First, the CJPA mandates combined spending of 70 percent of these fees on “news journalists employed” by the journalism provider as well as any other expenditures alleged to “maintain or enhance” the “production and distribution of news or information that concerns local, regional, national, or international matters of public interest.” That catch-all category for the “production and distribution of news or information” could include all manner of spending on things other than journalists’ salaries, including other operational and distribution costs. It could even include steps that the provider takes to reduce its expenditures on journalists and increase them on AI, search-engine optimization, or other line items intended to enhance its profitability and visibility.

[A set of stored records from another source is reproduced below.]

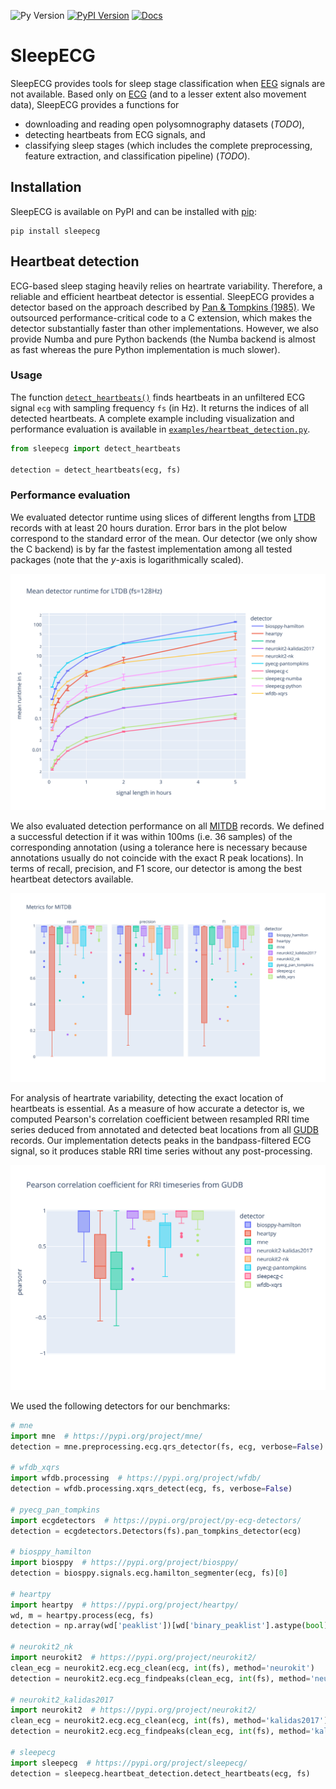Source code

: ![Py Version](https://img.shields.io/pypi/pyversions/sleepecg.svg?logo=python&logoColor=white)
[![PyPI Version](https://img.shields.io/pypi/v/sleepecg)](https://pypi.org/project/sleepecg/)
[![Docs](https://readthedocs.org/projects/sleepecg/badge/?version=latest)](https://sleepecg.readthedocs.io/en/latest/generated/sleepecg.html)

# SleepECG
SleepECG provides tools for sleep stage classification when [EEG](https://en.wikipedia.org/wiki/Electroencephalography) signals are not available. Based only on [ECG](https://en.wikipedia.org/wiki/Electrocardiography) (and to a lesser extent also movement data), SleepECG provides a functions for
- downloading and reading open polysomnography datasets (*TODO*),
- detecting heartbeats from ECG signals, and
- classifying sleep stages (which includes the complete preprocessing, feature extraction, and classification pipeline) (*TODO*).


## Installation
SleepECG is available on PyPI and can be installed with [pip](https://pip.pypa.io/en/stable/):
```
pip install sleepecg
```


## Heartbeat detection
ECG-based sleep staging heavily relies on heartrate variability. Therefore, a reliable and efficient heartbeat detector is essential. SleepECG provides a detector based on the approach described by [Pan & Tompkins (1985)](https://doi.org/10.1109/TBME.1985.325532). We outsourced performance-critical code to a C extension, which makes the detector substantially faster than other implementations. However, we also provide Numba and pure Python backends (the Numba backend is almost as fast whereas the pure Python implementation is much slower).

### Usage
The function [`detect_heartbeats()`](https://github.com/cbrnr/sleepecg/blob/main/sleepecg/heartbeats.py#L40) finds heartbeats in an unfiltered ECG signal `ecg` with sampling frequency `fs` (in Hz). It returns the indices of all detected heartbeats. A complete example including visualization and performance evaluation is available in [`examples/heartbeat_detection.py`](https://raw.githubusercontent.com/cbrnr/sleepecg/main/examples/heartbeat_detection.py).
```python
from sleepecg import detect_heartbeats

detection = detect_heartbeats(ecg, fs)
```


### Performance evaluation
We evaluated detector runtime using slices of different lengths from [LTDB](https://physionet.org/content/ltdb/1.0.0/) records with at least 20 hours duration. Error bars in the plot below correspond to the standard error of the mean. Our detector (we only show the C backend) is by far the fastest implementation among all tested packages (note that the *y*-axis is logarithmically scaled).

![LTDB runtimes](https://raw.githubusercontent.com/cbrnr/sleepecg/main/img/ltdb_runtime_logscale.svg)

We also evaluated detection performance on all [MITDB](https://physionet.org/content/mitdb/1.0.0/) records. We defined a successful detection if it was within 100ms (i.e. 36 samples) of the corresponding annotation (using a tolerance here is necessary because annotations usually do not coincide with the exact R peak locations). In terms of recall, precision, and F1 score, our detector is among the best heartbeat detectors available.

![MITDB metrics](https://raw.githubusercontent.com/cbrnr/sleepecg/main/img/mitdb_metrics.svg)

For analysis of heartrate variability, detecting the exact location of heartbeats is essential. As a measure of how accurate a detector is, we computed Pearson's correlation coefficient between resampled RRI time series deduced from annotated and detected beat locations from all [GUDB](https://github.com/berndporr/ECG-GUDB) records. Our implementation detects peaks in the bandpass-filtered ECG signal, so it produces stable RRI time series without any post-processing.

![GUDB pearson correlation](https://raw.githubusercontent.com/cbrnr/sleepecg/main/img/gudb_pearson.svg)


We used the following detectors for our benchmarks:
```python
# mne
import mne  # https://pypi.org/project/mne/
detection = mne.preprocessing.ecg.qrs_detector(fs, ecg, verbose=False)

# wfdb_xqrs
import wfdb.processing  # https://pypi.org/project/wfdb/
detection = wfdb.processing.xqrs_detect(ecg, fs, verbose=False)

# pyecg_pan_tompkins
import ecgdetectors  # https://pypi.org/project/py-ecg-detectors/
detection = ecgdetectors.Detectors(fs).pan_tompkins_detector(ecg)

# biosppy_hamilton
import biosppy  # https://pypi.org/project/biosppy/
detection = biosppy.signals.ecg.hamilton_segmenter(ecg, fs)[0]

# heartpy
import heartpy  # https://pypi.org/project/heartpy/
wd, m = heartpy.process(ecg, fs)
detection = np.array(wd['peaklist'])[wd['binary_peaklist'].astype(bool)]

# neurokit2_nk
import neurokit2  # https://pypi.org/project/neurokit2/
clean_ecg = neurokit2.ecg.ecg_clean(ecg, int(fs), method='neurokit')
detection = neurokit2.ecg.ecg_findpeaks(clean_ecg, int(fs), method='neurokit')['ECG_R_Peaks']

# neurokit2_kalidas2017
import neurokit2  # https://pypi.org/project/neurokit2/
clean_ecg = neurokit2.ecg.ecg_clean(ecg, int(fs), method='kalidas2017')
detection = neurokit2.ecg.ecg_findpeaks(clean_ecg, int(fs), method='kalidas2017')['ECG_R_Peaks']

# sleepecg
import sleepecg  # https://pypi.org/project/sleepecg/
detection = sleepecg.heartbeat_detection.detect_heartbeats(ecg, fs)
```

Second, even if the journalism provider did place the required 70 percent of its usage fees into journalists’ salaries, there is nothing preventing entities receiving these funds from reducing their current outlay on salaries by an amount equal to the new money received through the CJPA. This kind of accounting sleight-of-hand would even seem to satisfy the command in the bill that the fees go toward either enhancing coverage or merely “maintaining” it at present levels, as long as the expenditures amount to 70 percent of what is received under this bill.

Third, this provision seems to understand that maintaining a staff of qualified journalists is a crucial aspect of producing news that delivers community-specific civic information; but it does nothing to guarantee the hire and retention of journalists assigned to produce this kind of news. Outlets could then just maintain or enhance their production of information that is broadly appealing, entertaining, or even biased and sensationalist, all just to increase traffic to their sites and grow their profit margins.

Better ways to fund local journalism

While the CJPA is not the right solution, it’s good to see California officials examine how public policy can support local news and lead to more informed communities. We believe that public policies at the local, state and federal levels should focus on the information needs of communities, support community-rooted publishers, cultivate emergent models of delivering local news (which are primarily noncommercial in nature), bolster existing publicly supported media, and remedy the effects of racist harm in the U.S. media system. 

Free Press Action has proposed federal policies to directly tax the same platforms’ advertising revenues that the CJPA does. Under our proposal, the proceeds would go to support local-news startups, sustain investigative projects, seed civic-engagement initiatives, and lift up diverse voices that have long been excluded from traditional media coverage.

Taxing covered platforms’ ad revenues in that manner — then investing those funds in high-quality local journalism — would not disrupt the relationship between platforms and publishers in the same way that the CJPA’s pay-per-view model would. It would not motivate platforms to stop linking to and amplifying diverse and independent news. It would not create new subsidies incentivizing even more low-quality (and sometimes harmful) information just because it would gain the most clicks.

Policies like this, as well as Berkeley’s fellowship program and the New Jersey Civic Info Consortium, improve the quantity and quality of local news available, especially in underserved communities. It’s crucial that such policies are designed to meet each community’s specific information needs — rather than directing money to incumbents whose business models are no longer viable.

We commend the committee’s interest in addressing the local-journalism crisis. But legislation that primarily benefits TV conglomerates, hedge funds, out-of-state publications and all manner of large publishers producing low-quality content will not address the real problem. California residents need policies that would expand public-interest journalism and increase the number of journalists covering their communities. They do not need a bill that would exacerbate the spread of online hate and misinformation and make it harder for people to access trustworthy news.